Troy recognized his mother’s voice as Bill pointed at Travers and then to a closet in a corner of the room. When Travers was inside with the door shut, Bill let Cheryl in. She gave him a quick kiss and moved to where Troy was standing after he’d risen from his chair as well.

“Hello, Mother.”

Cheryl Jensen was tall and slim. In her late fifties, she looked much younger than that to Troy. Every time he saw her he thought that.

“What do you have there?” he asked, pointing at the bundle in her arms.

“Someone who misses you,” she answered. As she leaned in to give Troy a kiss on the cheek, she carefully handed him the blue knit blanket and the baby wrapped inside it. “Someone you need to spend more time with.”

Troy smiled as he glanced down at Little Jack. He was damn cute even if he was only a few months old. Most babies looked the same to Troy, and not cute at all. In fact, some of them were downright ugly, even when everyone was oohing and aahing over them.

L.J. was different. He was definitely cute, even handsome already with his shock of straight black hair, distinctive features, and beautiful light-brown skin.
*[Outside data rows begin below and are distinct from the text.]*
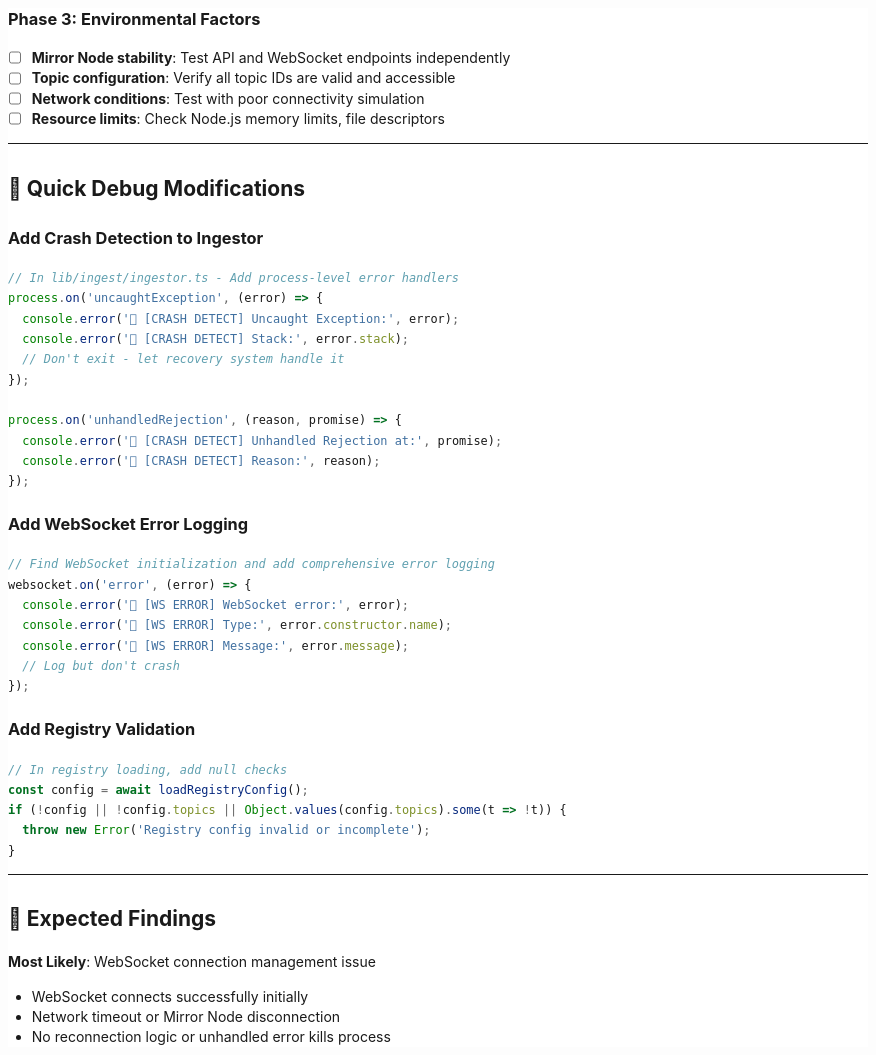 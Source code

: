 ### **Phase 3: Environmental Factors**
- [ ] **Mirror Node stability**: Test API and WebSocket endpoints independently
- [ ] **Topic configuration**: Verify all topic IDs are valid and accessible
- [ ] **Network conditions**: Test with poor connectivity simulation
- [ ] **Resource limits**: Check Node.js memory limits, file descriptors

---

## 🔧 **Quick Debug Modifications**

### **Add Crash Detection to Ingestor**
```typescript
// In lib/ingest/ingestor.ts - Add process-level error handlers
process.on('uncaughtException', (error) => {
  console.error('🚨 [CRASH DETECT] Uncaught Exception:', error);
  console.error('🚨 [CRASH DETECT] Stack:', error.stack);
  // Don't exit - let recovery system handle it
});

process.on('unhandledRejection', (reason, promise) => {
  console.error('🚨 [CRASH DETECT] Unhandled Rejection at:', promise);
  console.error('🚨 [CRASH DETECT] Reason:', reason);
});
```

### **Add WebSocket Error Logging**
```typescript
// Find WebSocket initialization and add comprehensive error logging
websocket.on('error', (error) => {
  console.error('🔌 [WS ERROR] WebSocket error:', error);
  console.error('🔌 [WS ERROR] Type:', error.constructor.name);
  console.error('🔌 [WS ERROR] Message:', error.message);
  // Log but don't crash
});
```

### **Add Registry Validation**
```typescript
// In registry loading, add null checks
const config = await loadRegistryConfig();
if (!config || !config.topics || Object.values(config.topics).some(t => !t)) {
  throw new Error('Registry config invalid or incomplete');
}
```

---

## 🎯 **Expected Findings**

**Most Likely**: WebSocket connection management issue
- WebSocket connects successfully initially
- Network timeout or Mirror Node disconnection
- No reconnection logic or unhandled error kills process
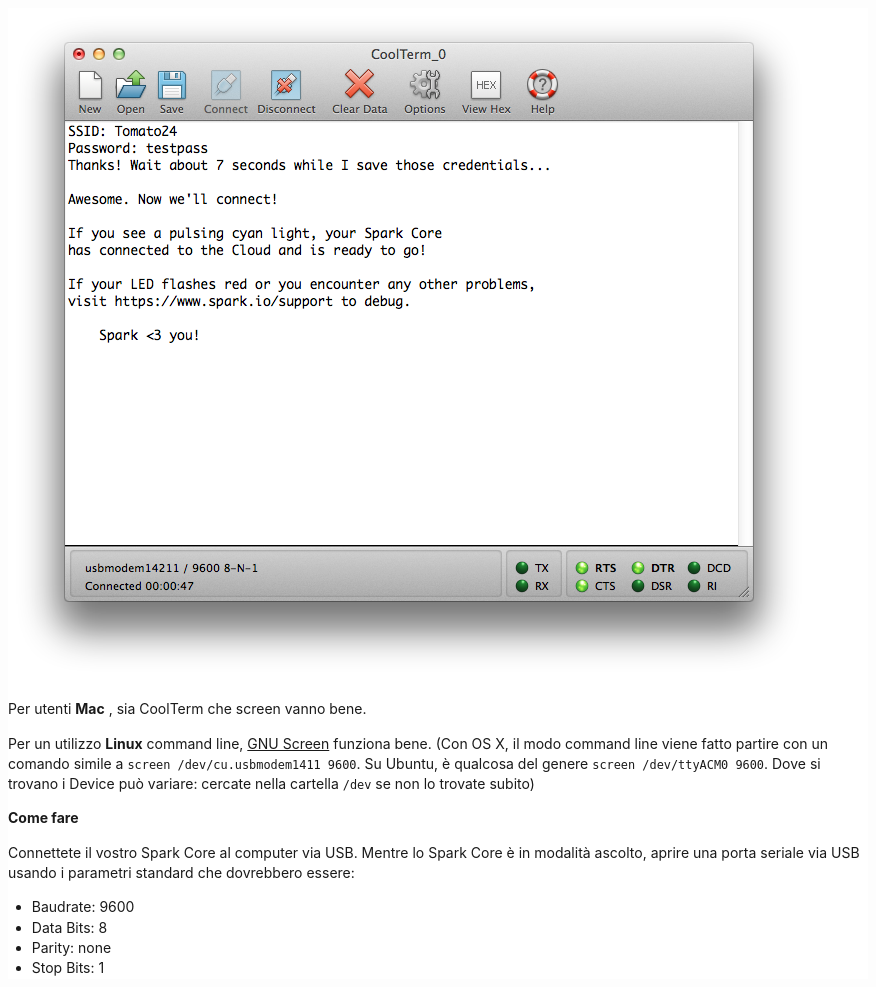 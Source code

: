 ![CoolTerm setup](/assets/images/coolterm-setup.png)

Per utenti __Mac__ , sia CoolTerm che screen vanno bene.

Per un utilizzo __Linux__ command line, [GNU Screen](https://www.gnu.org/software/screen/) funziona bene.
(Con OS X, il modo command line viene fatto partire con un comando simile a `screen /dev/cu.usbmodem1411 9600`.
Su Ubuntu, è qualcosa del genere `screen /dev/ttyACM0 9600`. Dove si trovano i Device può variare: cercate nella cartella `/dev` se non lo trovate subito)

__Come fare__

Connettete il vostro Spark Core al computer via USB. Mentre lo Spark Core è in modalità ascolto, aprire una porta seriale via USB usando i parametri standard che dovrebbero essere:

- Baudrate: 9600
- Data Bits: 8
- Parity: none
- Stop Bits: 1
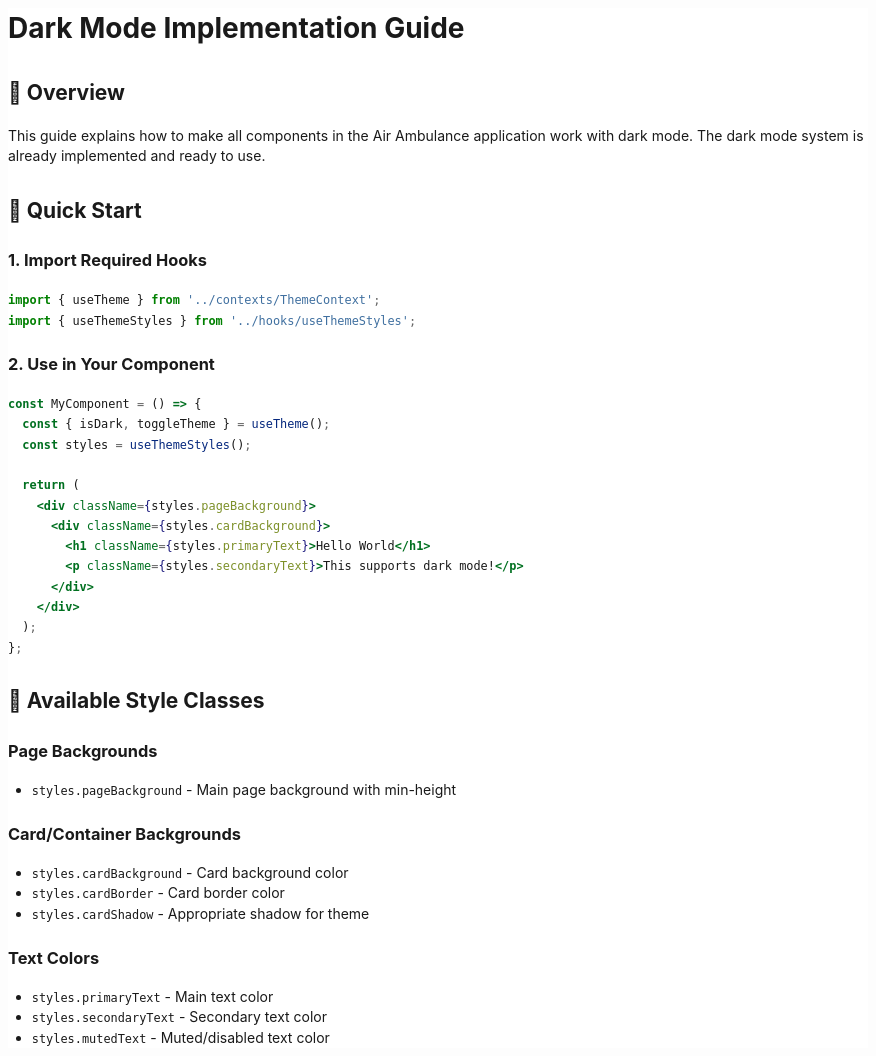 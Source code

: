 # Dark Mode Implementation Guide

## 🌙 Overview

This guide explains how to make all components in the Air Ambulance application work with dark mode. The dark mode system is already implemented and ready to use.

## 🚀 Quick Start

### 1. Import Required Hooks

```jsx
import { useTheme } from '../contexts/ThemeContext';
import { useThemeStyles } from '../hooks/useThemeStyles';
```

### 2. Use in Your Component

```jsx
const MyComponent = () => {
  const { isDark, toggleTheme } = useTheme();
  const styles = useThemeStyles();

  return (
    <div className={styles.pageBackground}>
      <div className={styles.cardBackground}>
        <h1 className={styles.primaryText}>Hello World</h1>
        <p className={styles.secondaryText}>This supports dark mode!</p>
      </div>
    </div>
  );
};
```

## 🎨 Available Style Classes

### Page Backgrounds
- `styles.pageBackground` - Main page background with min-height

### Card/Container Backgrounds
- `styles.cardBackground` - Card background color
- `styles.cardBorder` - Card border color
- `styles.cardShadow` - Appropriate shadow for theme

### Text Colors
- `styles.primaryText` - Main text color
- `styles.secondaryText` - Secondary text color
- `styles.mutedText` - Muted/disabled text color
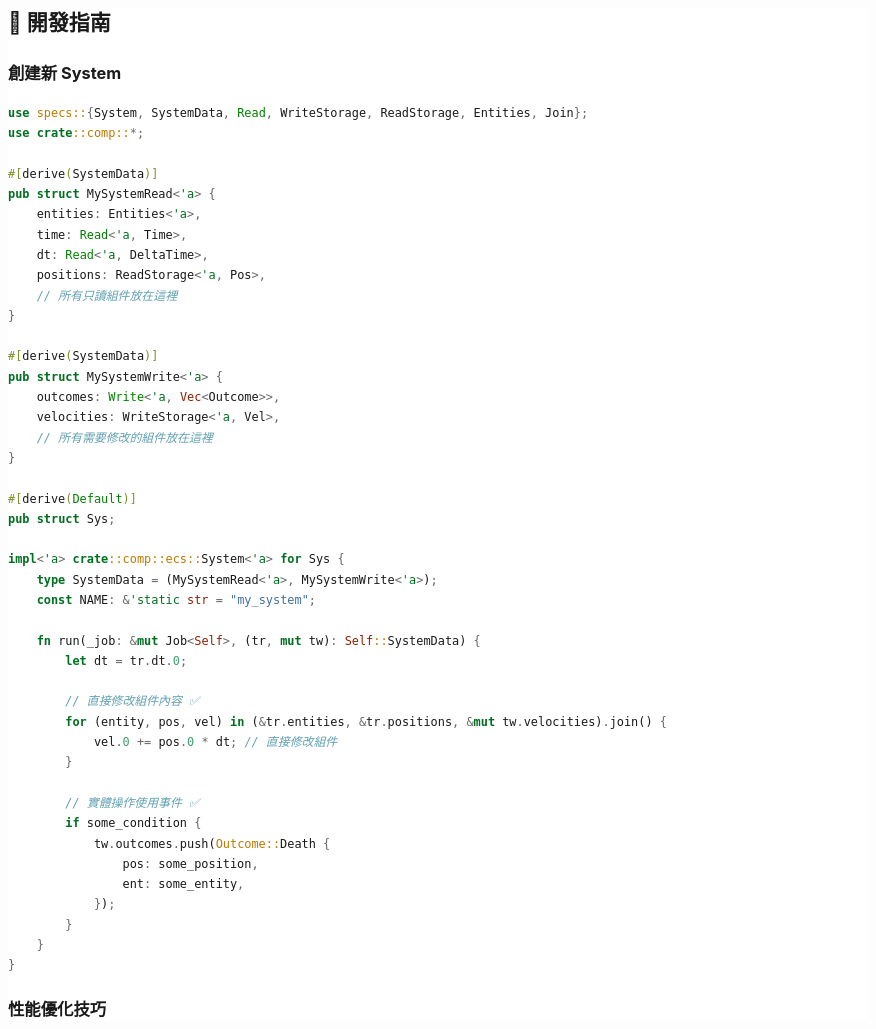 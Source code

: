 ## 🔧 開發指南

### 創建新 System

```rust
use specs::{System, SystemData, Read, WriteStorage, ReadStorage, Entities, Join};
use crate::comp::*;

#[derive(SystemData)]
pub struct MySystemRead<'a> {
    entities: Entities<'a>,
    time: Read<'a, Time>,
    dt: Read<'a, DeltaTime>,
    positions: ReadStorage<'a, Pos>,
    // 所有只讀組件放在這裡
}

#[derive(SystemData)]
pub struct MySystemWrite<'a> {
    outcomes: Write<'a, Vec<Outcome>>,
    velocities: WriteStorage<'a, Vel>,
    // 所有需要修改的組件放在這裡
}

#[derive(Default)]
pub struct Sys;

impl<'a> crate::comp::ecs::System<'a> for Sys {
    type SystemData = (MySystemRead<'a>, MySystemWrite<'a>);
    const NAME: &'static str = "my_system";
    
    fn run(_job: &mut Job<Self>, (tr, mut tw): Self::SystemData) {
        let dt = tr.dt.0;
        
        // 直接修改組件內容 ✅
        for (entity, pos, vel) in (&tr.entities, &tr.positions, &mut tw.velocities).join() {
            vel.0 += pos.0 * dt; // 直接修改組件
        }
        
        // 實體操作使用事件 ✅
        if some_condition {
            tw.outcomes.push(Outcome::Death {
                pos: some_position,
                ent: some_entity,
            });
        }
    }
}
```

### 性能優化技巧
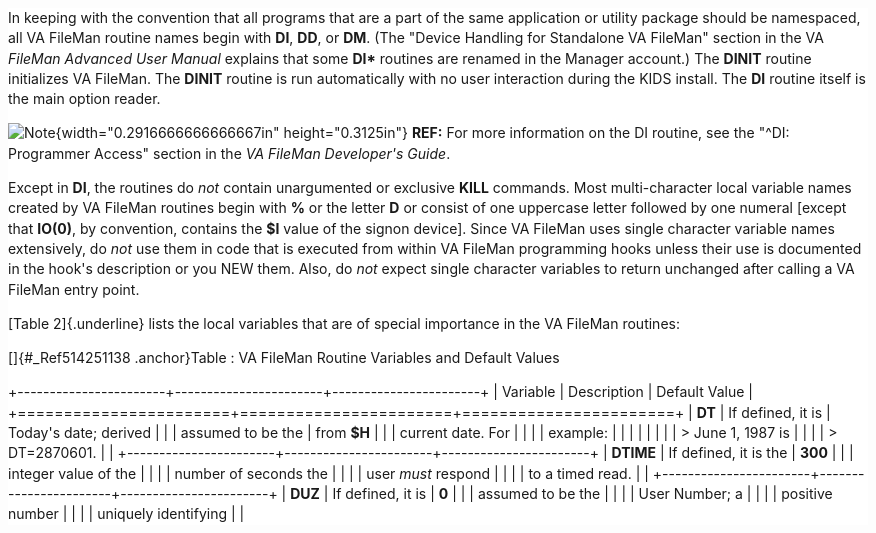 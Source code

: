 In keeping with the convention that all programs that are a part of the
same application or utility package should be namespaced, all VA FileMan
routine names begin with **DI**, **DD**, or **DM**. (The "Device
Handling for Standalone VA FileMan" section in the VA *FileMan Advanced
User Manual* explains that some **DI\*** routines are renamed in the
Manager account.) The **DINIT** routine initializes VA FileMan. The
**DINIT** routine is run automatically with no user interaction during
the KIDS install. The **DI** routine itself is the main option reader.

![Note](images/media/image2.png){width="0.2916666666666667in"
height="0.3125in"} **REF:** For more information on the DI routine, see
the "\^DI: Programmer Access" section in the *VA FileMan Developer's
Guide*.

Except in **DI**, the routines do *not* contain unargumented or
exclusive **KILL** commands. Most multi-character local variable names
created by VA FileMan routines begin with **%** or the letter **D** or
consist of one uppercase letter followed by one numeral \[except that
**IO(0)**, by convention, contains the **\$I** value of the signon
device\]. Since VA FileMan uses single character variable names
extensively, do *not* use them in code that is executed from within VA
FileMan programming hooks unless their use is documented in the hook's
description or you NEW them. Also, do *not* expect single character
variables to return unchanged after calling a VA FileMan entry point.

[Table 2]{.underline} lists the local variables that are of special
importance in the VA FileMan routines:

[]{#_Ref514251138 .anchor}Table : VA FileMan Routine Variables and
Default Values

+-----------------------+-----------------------+-----------------------+
| Variable              | Description           | Default Value         |
+=======================+=======================+=======================+
| **DT**                | If defined, it is     | Today's date; derived |
|                       | assumed to be the     | from **\$H**          |
|                       | current date. For     |                       |
|                       | example:              |                       |
|                       |                       |                       |
|                       | > June 1, 1987 is     |                       |
|                       | > DT=2870601.         |                       |
+-----------------------+-----------------------+-----------------------+
| **DTIME**             | If defined, it is the | **300**               |
|                       | integer value of the  |                       |
|                       | number of seconds the |                       |
|                       | user *must* respond   |                       |
|                       | to a timed read.      |                       |
+-----------------------+-----------------------+-----------------------+
| **DUZ**               | If defined, it is     | **0**                 |
|                       | assumed to be the     |                       |
|                       | User Number; a        |                       |
|                       | positive number       |                       |
|                       | uniquely identifying  |                       |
Of course, Lisa Martinez had been a beautiful woman.

And the little guy seemed to have a glint in his eye other babies didn’t, Troy noticed. He seemed already aware of all that was going on around him. Troy chuckled softly. Of course, maybe L.J.’s father was a little biased.

“Thanks, Mom,” he said as he took the baby.

Cheryl smiled lovingly. “You’re welcome, dear.”

Jack’s death had torn her apart. She’d been a wreck at the funeral the other day. But Karen was right. Having Little Jack around seemed to have boosted her spirits. She had a glow about her when she gazed at the baby.